$1.1b developer levy to fund Aerotropolis infrastrucure

The NSW government plans to collect $1.1 billion from developers to help fund infrastructure at the Western Sydney Aerotropolis.

But the funds, to be levied via a Special Infrastructure Contribution (SIC), represent just a portion of the total cost of infrastructure delivery for the airport city, which is estimated at up to $100 billion over the next 20 years.

It’s proposed that the (SIC) will be imposed on new residential and non-residential development across the 10 precincts identified in the Western Sydney Aerotropolis plan.

It will initially apply to the six precincts that are already rezoned and will be introduced across the board when the remaining four precincts are rezoned.

The government is proposing two levels of contributions. There will be a charge of up to $500,000 per hectare across the Aerotropolis, and a 2 per cent station precinct levy will apply for developments near the two proposed Metro stations.

Educational facilities, public and affordable housing and housing for older people will be exempt.

“Turning paddocks into a thriving metropolis around an international airport isn’t a cheap endeavour,” planning and public spaces minister Rob Stokes said.

“It requires a significant investment from all layers of government as well as contributions from landowners.”

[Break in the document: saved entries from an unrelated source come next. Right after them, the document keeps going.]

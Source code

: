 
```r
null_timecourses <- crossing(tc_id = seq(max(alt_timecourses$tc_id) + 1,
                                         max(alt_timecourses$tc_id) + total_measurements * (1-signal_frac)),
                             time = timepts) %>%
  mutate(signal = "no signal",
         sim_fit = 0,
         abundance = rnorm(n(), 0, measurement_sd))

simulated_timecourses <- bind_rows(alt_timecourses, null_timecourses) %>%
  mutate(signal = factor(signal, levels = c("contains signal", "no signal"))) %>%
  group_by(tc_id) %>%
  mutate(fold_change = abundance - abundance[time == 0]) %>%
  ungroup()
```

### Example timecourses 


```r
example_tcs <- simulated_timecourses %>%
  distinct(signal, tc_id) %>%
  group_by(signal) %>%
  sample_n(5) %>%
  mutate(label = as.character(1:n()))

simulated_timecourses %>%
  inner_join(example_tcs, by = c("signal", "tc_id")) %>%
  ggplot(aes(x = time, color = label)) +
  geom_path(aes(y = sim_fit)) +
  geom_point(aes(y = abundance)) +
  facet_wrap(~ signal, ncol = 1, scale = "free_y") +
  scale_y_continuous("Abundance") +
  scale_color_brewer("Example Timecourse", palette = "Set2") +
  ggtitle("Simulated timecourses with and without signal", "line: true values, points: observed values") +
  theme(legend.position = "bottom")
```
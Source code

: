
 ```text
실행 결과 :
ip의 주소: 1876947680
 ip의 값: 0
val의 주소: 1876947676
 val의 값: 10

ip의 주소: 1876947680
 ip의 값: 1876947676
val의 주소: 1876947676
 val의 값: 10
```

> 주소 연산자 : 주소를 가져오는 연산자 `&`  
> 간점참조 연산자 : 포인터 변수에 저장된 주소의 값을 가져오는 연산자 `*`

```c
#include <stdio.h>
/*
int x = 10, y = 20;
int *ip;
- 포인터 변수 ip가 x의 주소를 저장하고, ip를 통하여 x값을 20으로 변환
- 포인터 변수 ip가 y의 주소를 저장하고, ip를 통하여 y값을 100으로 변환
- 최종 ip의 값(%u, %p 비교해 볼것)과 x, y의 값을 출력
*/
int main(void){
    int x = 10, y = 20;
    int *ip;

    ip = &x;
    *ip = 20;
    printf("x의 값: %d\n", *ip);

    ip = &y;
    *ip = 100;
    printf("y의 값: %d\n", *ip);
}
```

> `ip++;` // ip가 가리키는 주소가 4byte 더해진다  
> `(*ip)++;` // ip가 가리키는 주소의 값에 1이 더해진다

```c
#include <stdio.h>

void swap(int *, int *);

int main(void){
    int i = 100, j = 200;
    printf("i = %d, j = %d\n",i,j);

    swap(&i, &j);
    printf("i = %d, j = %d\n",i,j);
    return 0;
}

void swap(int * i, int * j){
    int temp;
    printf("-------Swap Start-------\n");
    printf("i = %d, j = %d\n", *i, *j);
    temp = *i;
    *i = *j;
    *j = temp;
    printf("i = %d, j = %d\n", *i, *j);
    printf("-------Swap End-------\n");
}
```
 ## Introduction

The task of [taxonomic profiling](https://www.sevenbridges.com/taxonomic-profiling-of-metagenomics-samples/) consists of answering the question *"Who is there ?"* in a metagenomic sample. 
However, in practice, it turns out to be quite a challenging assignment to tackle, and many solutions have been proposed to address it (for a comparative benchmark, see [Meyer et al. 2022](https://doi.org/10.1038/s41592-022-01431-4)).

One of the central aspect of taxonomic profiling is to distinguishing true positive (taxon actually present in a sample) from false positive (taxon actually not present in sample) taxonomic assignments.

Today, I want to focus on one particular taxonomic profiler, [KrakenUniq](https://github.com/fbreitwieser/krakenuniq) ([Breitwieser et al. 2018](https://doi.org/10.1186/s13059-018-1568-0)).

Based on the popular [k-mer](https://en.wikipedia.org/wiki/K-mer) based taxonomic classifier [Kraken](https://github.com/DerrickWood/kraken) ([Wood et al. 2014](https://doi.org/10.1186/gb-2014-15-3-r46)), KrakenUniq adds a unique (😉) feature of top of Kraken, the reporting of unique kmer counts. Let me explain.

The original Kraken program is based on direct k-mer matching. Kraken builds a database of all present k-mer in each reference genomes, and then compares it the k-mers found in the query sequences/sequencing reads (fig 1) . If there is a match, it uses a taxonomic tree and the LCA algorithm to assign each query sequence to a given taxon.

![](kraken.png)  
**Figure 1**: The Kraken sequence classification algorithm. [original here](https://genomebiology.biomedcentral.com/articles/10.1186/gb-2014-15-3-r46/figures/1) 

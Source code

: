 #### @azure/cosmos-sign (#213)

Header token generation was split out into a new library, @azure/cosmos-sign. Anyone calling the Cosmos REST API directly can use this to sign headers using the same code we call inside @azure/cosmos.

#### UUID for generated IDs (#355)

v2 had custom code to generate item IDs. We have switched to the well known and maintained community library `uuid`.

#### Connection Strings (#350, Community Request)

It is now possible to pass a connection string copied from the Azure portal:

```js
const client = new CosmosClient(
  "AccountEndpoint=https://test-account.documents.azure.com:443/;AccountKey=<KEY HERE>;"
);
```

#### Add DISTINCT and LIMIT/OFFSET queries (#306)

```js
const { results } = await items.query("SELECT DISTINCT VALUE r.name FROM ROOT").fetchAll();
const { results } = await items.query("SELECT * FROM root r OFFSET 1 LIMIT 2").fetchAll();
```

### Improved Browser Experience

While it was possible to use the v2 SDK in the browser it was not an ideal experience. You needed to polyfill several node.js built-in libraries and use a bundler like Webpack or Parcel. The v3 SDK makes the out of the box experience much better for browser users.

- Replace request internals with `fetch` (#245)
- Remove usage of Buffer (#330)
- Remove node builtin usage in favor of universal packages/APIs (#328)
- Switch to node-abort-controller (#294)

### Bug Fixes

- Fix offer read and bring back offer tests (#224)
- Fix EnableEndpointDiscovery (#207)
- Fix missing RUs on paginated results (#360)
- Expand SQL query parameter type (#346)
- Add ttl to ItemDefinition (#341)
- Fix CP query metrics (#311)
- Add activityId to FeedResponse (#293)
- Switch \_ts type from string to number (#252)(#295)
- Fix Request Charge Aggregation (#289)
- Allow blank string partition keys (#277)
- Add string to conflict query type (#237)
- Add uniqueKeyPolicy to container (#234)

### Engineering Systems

Landowners would benefit from the uplift in value from the development and should contribute to infrastructure costs, he said.

Too much too late: developers

Urban taskforce CEO Tom Forrest said while it was fair enough to ask for an infrastructure contribution from developers, the government had left the announcement two years too late, putting developers at a disadvantage.

If you put that to any developer they’re just going to look at you and say ‘that’s not going to wash’.

Urban taskforce CEO Tom Forrest

It also came on top of a “massive” levy planned by Penrith and Liverpool councils, which are seeking a 6.5 per cent local infrastructure contribution, he said.

“What you’re talking about is $500,000 per hectare in mixed use plus an additional two per cent if you happen to be near a station, and in addition to that you have to add what Penrith and Liverpool council have just announced, which is up to 6.5 per cent,” Mr Forrest told Government News.

“If you put that to any developer they’re just going to look at you and say ‘that’s not going to wash’.

However Mr Forrest welcomed an SIC now being “out there” saying it would allow developers to include the additional costs in purchase prices and move forward.

The planning department has also released more details about infrastructure in the new city in a Place-based Infrastructure Compact (PIC)

“The PIC outlines in great detail what infrastructure is needed, where it should be located, when it should be delivered and how much funding it needs from a variety of sources,” Mr Stokes said.

“With this infrastructure assessment, we can ensure the right development takes place in the right areas – backed by the infrastructure needed at the right time.”

Rendering of the new Advanced Manufacturing Research Facility (AMRF) at the centre of the Aerotropolis’ innovation hub.

The government has identified Camden, Campbelltown, Liverpool and Fairfield as the next areas in which infrastructure needs will be assessed.

 The precinct plans, SIC and PIC are on exhibition for community feedback until December 18 2020.